Mixture of Experts (MoE) models have emerged as a primary solution for
reducing the computational cost of Large Language Models. In this work, we
analyze their scaling properties, incorporating an expanded range of variables.
Specifically, we introduce a new hyperparameter, granularity, whose adjustment
enables precise control over the size of the experts. Building on this, we
establish scaling laws for fine-grained MoE, taking into account the number of
training tokens, model size, and granularity. Leveraging these laws, we derive
the optimal training configuration for a given computational budget.
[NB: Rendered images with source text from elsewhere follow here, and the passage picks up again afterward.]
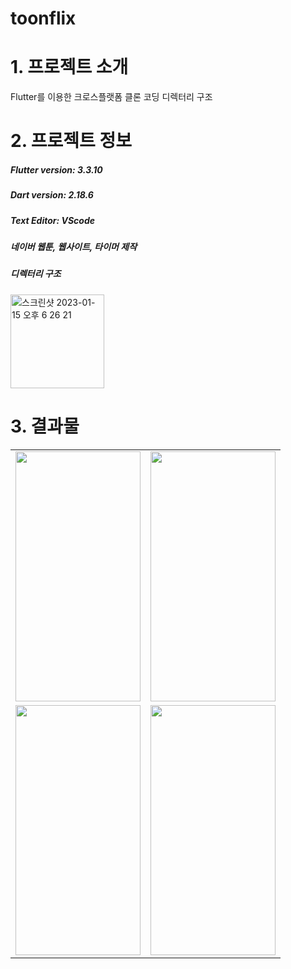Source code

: 

# toonflix

# 1. 프로젝트 소개
Flutter를 이용한 크로스플랫폼 클론 코딩
디렉터리 구조
# 2.  프로젝트 정보
##### Flutter version: 3.3.10
##### Dart version: 2.18.6
##### Text Editor: VScode
##### 네이버 웹툰, 웹사이트, 타이머 제작  
##### 디렉터리 구조
<img width="150" alt="스크린샷 2023-01-15 오후 6 26 21" src="https://user-images.githubusercontent.com/96710732/212533886-286191bd-0cff-4dfa-a629-10159cbe71fe.png">

# 3. 결과물
<table>
  <tr>
    <td>  <img src = "https://user-images.githubusercontent.com/96710732/212257183-767c80fc-9f3d-410f-8968-c13e7a01e5eb.png" width="200" height="400"/> </td><td> <img align="center" src = "https://user-images.githubusercontent.com/96710732/212273475-9fe37763-7bb0-4dc2-8a8b-6d4b627e2df9.png" width="200" height="400"/></td>
  </tr>
  <tr>
    <td> <img src ="https://user-images.githubusercontent.com/96710732/212533773-4c048085-a6cf-42bf-8b6a-f271cea2096d.png" width="200" height="400"/>
  </td>
  <td> <img src ="https://user-images.githubusercontent.com/96710732/212533860-cf0a718e-1051-4a7d-b681-ee1ed307d5c3.png" width="200" height="400"/>
  </td>
  </tr>
</table>


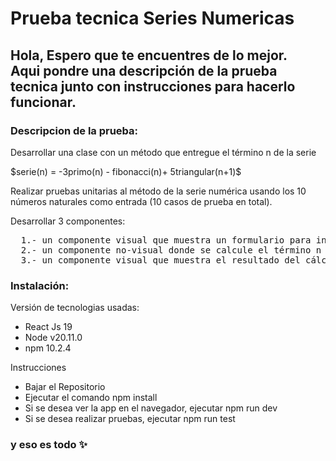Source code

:<h1><b>Prueba tecnica Series Numericas </b></h1>

<h2>Hola, Espero que te encuentres de lo mejor.<br> Aqui pondre una descripción de la prueba tecnica junto con instrucciones para hacerlo funcionar.</h2>

<h3>Descripcion de la prueba:</h3>
<p> Desarrollar una clase con un método que entregue el término n de la serie</p>
<p> $serie(n) = -3primo(n) - fibonacci(n)+ 5triangular(n+1)$</p>
<p>Realizar pruebas unitarias al método de la serie numérica usando los 10 números naturales como entrada (10 casos de prueba en total).
</p>
<p>Desarrollar 3 componentes:</p>
<pre>
  1.- un componente visual que muestra un formulario para introducir el número n
  2.- un componente no-visual donde se calcule el término n de la serie
  3.- un componente visual que muestra el resultado del cálculo
</pre>

<h3>Instalación:</h3>
<p>Versión de tecnologias usadas:</p>
<ul>
<li> React Js 19</li>
<li>Node v20.11.0</li>
<li>npm 10.2.4</li>
</ul>
<p>Instrucciones</p>
<ul>
  <li>Bajar el Repositorio</li>
  <li>Ejecutar el comando npm install</li>
  <li>Si se desea ver la app en el navegador, ejecutar npm run dev</li>
  <li>Si se desea realizar pruebas, ejecutar npm run test</li>
</ul>
<h3>y eso es todo ✨</h3>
Our
findings not only show that MoE models consistently outperform dense
Transformers but also highlight that the efficiency gap between dense and MoE
models widens as we scale up the model size and training budget. Furthermore,
we demonstrate that the common practice of setting the size of experts in MoE
to mirror the feed-forward layer is not optimal at almost any computational
budget.

通过分析扩展的变量范围，我们建立了适用于细粒度混合专家模型的扩展规模定律，并利用这些规律为特定计算预算推导出最佳的训练配置，结果显示 Mixture of Experts 模型在规模和训练预算扩大时始终优于密集 Transformer 模型。此外，我们证明在几乎任何计算预算下，将专家的大小设置成与前馈层相似的常见做法并不是最优的。